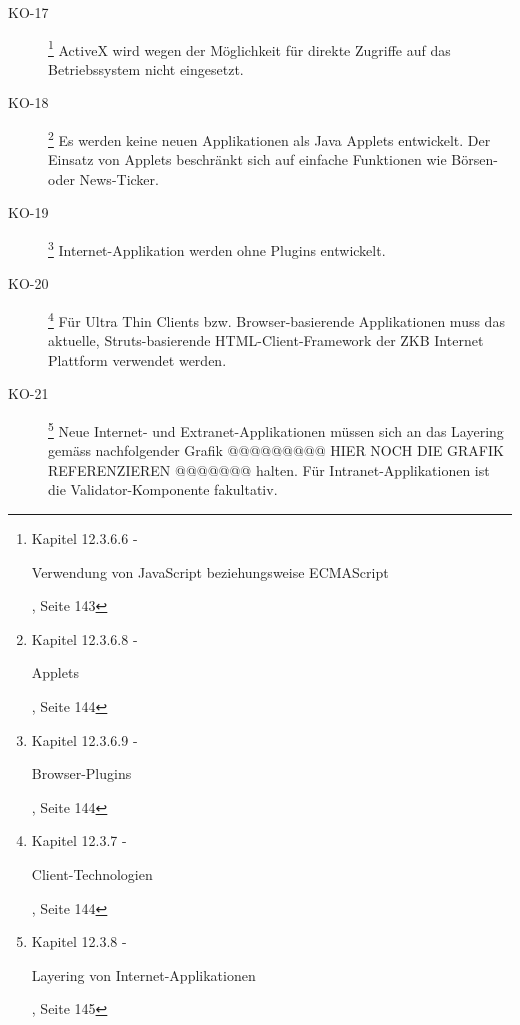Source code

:\documentclass[
11pt, %
a4paper, %
BCOR25mm, %
DIV14, %
footsepline = false, %
headsepline, %
twoside, %
openright,
abstracton, %
listof=totocnumbered, %
bibliography=totocnumbered %
]{scrreprt}
\begin{document}
\begin{description}
    \item[KO-17\label{itm:KO-17}]
    \footnote{\cite{ZkbHandbuchDerItArchitektur} Kapitel 12.3.6.6 -
    \begin{itshape}Verwendung von JavaScript beziehungsweise
    ECMAScript\end{itshape}, Seite 143}
    ActiveX wird wegen der Möglichkeit für direkte Zugriffe auf das
    Betriebssystem nicht eingesetzt.
    
    \item[KO-18\label{itm:KO-18}]
    \footnote{\cite{ZkbHandbuchDerItArchitektur} Kapitel 12.3.6.8 -
    \begin{itshape}Applets\end{itshape}, Seite 144}
    Es werden keine neuen Applikationen als Java Applets entwickelt. Der
    Einsatz von Applets beschränkt sich auf einfache Funktionen wie Börsen-
    oder News-Ticker.
    
    \item[KO-19\label{itm:KO-19}]
    \footnote{\cite{ZkbHandbuchDerItArchitektur} Kapitel 12.3.6.9 -
    \begin{itshape}Browser-Plugins\end{itshape}, Seite 144}
    Internet-Applikation werden ohne Plugins entwickelt.
    
    \item[KO-20\label{itm:KO-20}]
    \footnote{\cite{ZkbHandbuchDerItArchitektur} Kapitel 12.3.7 -
    \begin{itshape}Client-Technologien\end{itshape}, Seite 144}
    Für Ultra Thin Clients bzw. Browser-basierende Applikationen muss das
    aktuelle, Struts-basierende HTML-Client-Framework der ZKB Internet
    Plattform verwendet werden.
    
    \item[KO-21\label{itm:KO-21}]
    \footnote{\cite{ZkbHandbuchDerItArchitektur} Kapitel 12.3.8 -
    \begin{itshape}Layering von Internet-Applikationen\end{itshape}, Seite 145}
    Neue Internet- und Extranet-Applikationen müssen sich an das Layering
    gemäss nachfolgender Grafik @@@@@@@@@ HIER NOCH DIE GRAFIK REFERENZIEREN
    @@@@@@@ halten. Für Intranet-Applikationen ist die Validator-Komponente
    fakultativ.
    

\end{description}
\end{document}
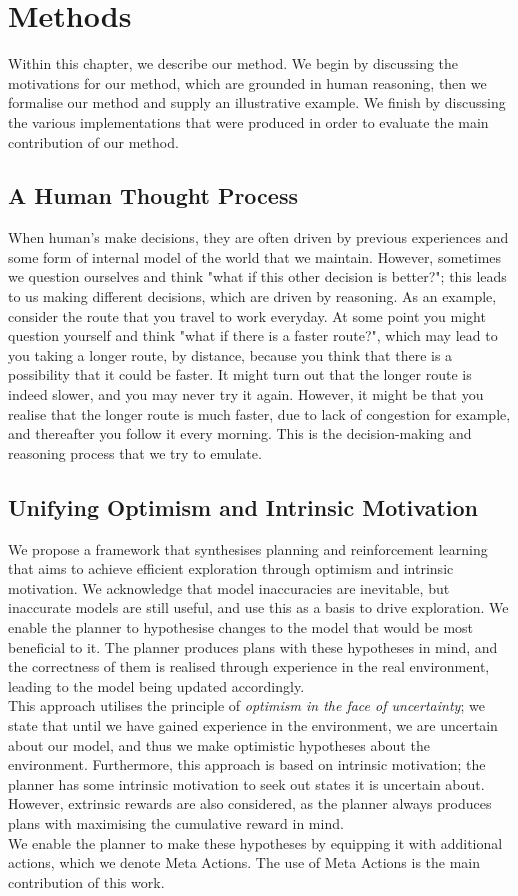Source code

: \chapter{Methods}
\label{chapter3}
Within this chapter, we describe our method. We begin by discussing the motivations for our method, which are grounded in human reasoning, then we formalise our method and supply an illustrative example. We finish by discussing the various implementations that were produced in order to evaluate the main contribution of our method.

\section{A Human Thought Process}
When human's make decisions, they are often driven by previous experiences and some form of internal model of the world that we maintain. However, sometimes we question ourselves and think "what if this other decision is better?"; this leads to us making different decisions, which are driven by reasoning. As an example, consider the route that you travel to work everyday. At some point you might question yourself and think "what if there is a faster route?", which may lead to you taking a longer route, by distance, because you think that there is a possibility that it could be faster. It might turn out that the longer route is indeed slower, and you may never try it again. However, it might be that you realise that the longer route is much faster, due to lack of congestion for example, and thereafter you follow it every morning. This is the decision-making and reasoning process that we try to emulate.
\section{Unifying Optimism and Intrinsic Motivation}
We propose a framework that synthesises planning and reinforcement learning that aims to achieve efficient exploration through optimism and intrinsic motivation. We acknowledge that model inaccuracies are inevitable, but inaccurate models are still useful, and use this as a basis to drive exploration. We enable the planner to hypothesise changes to the model that would be most beneficial to it. The planner produces plans with these hypotheses in mind, and the correctness of them is realised through experience in the real environment, leading to the model being updated accordingly.
\\This approach utilises the principle of \textit{optimism in the face of uncertainty}; we state that until we have gained experience in the environment, we are uncertain about our model, and thus we make optimistic hypotheses about the environment. Furthermore, this approach is based on intrinsic motivation; the planner has some intrinsic motivation to seek out states it is uncertain about. However, extrinsic rewards are also considered, as the planner always produces plans with maximising the cumulative reward in mind.
\\We enable the planner to make these hypotheses by equipping it with additional actions, which we denote Meta Actions. The use of Meta Actions is the main contribution of this work.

-.-.-

TASK OBJECTIVE: The records above are to be copied exactly, without their pictures.

WRITTEN SOLUTION:
Source code

:\documentclass[
11pt, %
a4paper, %
BCOR25mm, %
DIV14, %
footsepline = false, %
headsepline, %
twoside, %
openright,
abstracton, %
listof=totocnumbered, %
bibliography=totocnumbered %
]{scrreprt}
\begin{document}
\begin{description}
    \item[KO-17\label{itm:KO-17}]
    \footnote{\cite{ZkbHandbuchDerItArchitektur} Kapitel 12.3.6.6 -
    \begin{itshape}Verwendung von JavaScript beziehungsweise
    ECMAScript\end{itshape}, Seite 143}
    ActiveX wird wegen der Möglichkeit für direkte Zugriffe auf das
    Betriebssystem nicht eingesetzt.
    
    \item[KO-18\label{itm:KO-18}]
    \footnote{\cite{ZkbHandbuchDerItArchitektur} Kapitel 12.3.6.8 -
    \begin{itshape}Applets\end{itshape}, Seite 144}
    Es werden keine neuen Applikationen als Java Applets entwickelt. Der
    Einsatz von Applets beschränkt sich auf einfache Funktionen wie Börsen-
    oder News-Ticker.
    
    \item[KO-19\label{itm:KO-19}]
    \footnote{\cite{ZkbHandbuchDerItArchitektur} Kapitel 12.3.6.9 -
    \begin{itshape}Browser-Plugins\end{itshape}, Seite 144}
    Internet-Applikation werden ohne Plugins entwickelt.
    
    \item[KO-20\label{itm:KO-20}]
    \footnote{\cite{ZkbHandbuchDerItArchitektur} Kapitel 12.3.7 -
    \begin{itshape}Client-Technologien\end{itshape}, Seite 144}
    Für Ultra Thin Clients bzw. Browser-basierende Applikationen muss das
    aktuelle, Struts-basierende HTML-Client-Framework der ZKB Internet
    Plattform verwendet werden.
    
    \item[KO-21\label{itm:KO-21}]
    \footnote{\cite{ZkbHandbuchDerItArchitektur} Kapitel 12.3.8 -
    \begin{itshape}Layering von Internet-Applikationen\end{itshape}, Seite 145}
    Neue Internet- und Extranet-Applikationen müssen sich an das Layering
    gemäss nachfolgender Grafik @@@@@@@@@ HIER NOCH DIE GRAFIK REFERENZIEREN
    @@@@@@@ halten. Für Intranet-Applikationen ist die Validator-Komponente
    fakultativ.
    

\end{description}
\end{document}
Source code

: \chapter{Methods}
\label{chapter3}
Within this chapter, we describe our method. We begin by discussing the motivations for our method, which are grounded in human reasoning, then we formalise our method and supply an illustrative example. We finish by discussing the various implementations that were produced in order to evaluate the main contribution of our method.

\section{A Human Thought Process}
When human's make decisions, they are often driven by previous experiences and some form of internal model of the world that we maintain. However, sometimes we question ourselves and think "what if this other decision is better?"; this leads to us making different decisions, which are driven by reasoning. As an example, consider the route that you travel to work everyday. At some point you might question yourself and think "what if there is a faster route?", which may lead to you taking a longer route, by distance, because you think that there is a possibility that it could be faster. It might turn out that the longer route is indeed slower, and you may never try it again. However, it might be that you realise that the longer route is much faster, due to lack of congestion for example, and thereafter you follow it every morning. This is the decision-making and reasoning process that we try to emulate.
\section{Unifying Optimism and Intrinsic Motivation}
We propose a framework that synthesises planning and reinforcement learning that aims to achieve efficient exploration through optimism and intrinsic motivation. We acknowledge that model inaccuracies are inevitable, but inaccurate models are still useful, and use this as a basis to drive exploration. We enable the planner to hypothesise changes to the model that would be most beneficial to it. The planner produces plans with these hypotheses in mind, and the correctness of them is realised through experience in the real environment, leading to the model being updated accordingly.
\\This approach utilises the principle of \textit{optimism in the face of uncertainty}; we state that until we have gained experience in the environment, we are uncertain about our model, and thus we make optimistic hypotheses about the environment. Furthermore, this approach is based on intrinsic motivation; the planner has some intrinsic motivation to seek out states it is uncertain about. However, extrinsic rewards are also considered, as the planner always produces plans with maximising the cumulative reward in mind.
\\We enable the planner to make these hypotheses by equipping it with additional actions, which we denote Meta Actions. The use of Meta Actions is the main contribution of this work.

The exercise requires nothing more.